Seitdem ist viel geforscht worden an diesem uralten Menschheitsphänomen, viele Theorien über Wesen und Funktion des Schlafs wurden aufgestellt - und wieder verworfen. Rätsel bleiben bis heute.
Ohne Schlaf ist der Mensch nicht denkbar. Wir schlafen so wie wir essen, trinken, uns fortpflanzen. Schlaf ist eine biologische Grundfunktion. »Reines Glück« nannte ihn Goethe. Die Gabe der Natur ist freilich nicht jedem gegeben, sie ist launisch und widersetzt sich dem Willen. Mehr als jeder dritte Deutsche klagt in Umfragen über schlechten Schlaf. Mindestens zehn Prozent, schätzen Somnologen, haben Schlafstörungen, die behandelt werden sollten.
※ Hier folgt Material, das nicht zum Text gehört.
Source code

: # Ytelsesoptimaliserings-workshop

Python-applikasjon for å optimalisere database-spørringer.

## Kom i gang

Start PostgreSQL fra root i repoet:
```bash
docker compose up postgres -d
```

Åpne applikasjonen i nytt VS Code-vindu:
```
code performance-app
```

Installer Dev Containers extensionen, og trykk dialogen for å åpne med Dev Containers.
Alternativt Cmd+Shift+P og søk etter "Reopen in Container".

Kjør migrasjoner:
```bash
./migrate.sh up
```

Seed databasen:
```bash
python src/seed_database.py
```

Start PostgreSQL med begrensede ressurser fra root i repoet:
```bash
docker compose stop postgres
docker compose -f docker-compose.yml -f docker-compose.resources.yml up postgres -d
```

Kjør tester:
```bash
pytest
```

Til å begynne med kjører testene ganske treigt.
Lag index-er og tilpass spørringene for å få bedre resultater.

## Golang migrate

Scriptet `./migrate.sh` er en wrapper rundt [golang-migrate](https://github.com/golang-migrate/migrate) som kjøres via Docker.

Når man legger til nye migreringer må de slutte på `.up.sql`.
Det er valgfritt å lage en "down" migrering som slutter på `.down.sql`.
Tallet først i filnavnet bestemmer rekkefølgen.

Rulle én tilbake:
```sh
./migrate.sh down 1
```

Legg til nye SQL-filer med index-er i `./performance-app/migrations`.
Denn die scheinbar natürlichste, einfachste Sache der Welt, mit der wir ein Drittel unseres Lebens verbringen, gehört zu den kompliziertesten Vorgängen im menschlichen Organismus.
Feinste Prozesse in der Hirnchemie sind am Werk, wenn wir vom Wachen in den Schlaf sinken. Sie werden gesteuert von einem ausgeklügelten Netzwerk korrespondierender Nervenzellen, das einem hochkomplexen elektronischen Schaltsystem gleicht.
Die Natur hat den Menschen sogar mit einer inneren Uhr ausgestattet, die ihn zur passenden Zeit müde und wieder munter werden lässt. Der wichtigste Taktgeber ist dabei das Tageslicht. Wenn es dunkelt, schüttet die Zirbeldrüse verstärkt das Hormon Melatonin aus, der Körper kühlt um ein halbes Grad ab, der Schlafdrang nimmt zu. Nun sinkt der Blutdruck, die Muskulatur entspannt sich. Morgens gegen drei Uhr, wenn die Körpertemperatur am niedrigsten ist, beginnt das Stresshormon Cortisol als Wachmacher zu arbeiten.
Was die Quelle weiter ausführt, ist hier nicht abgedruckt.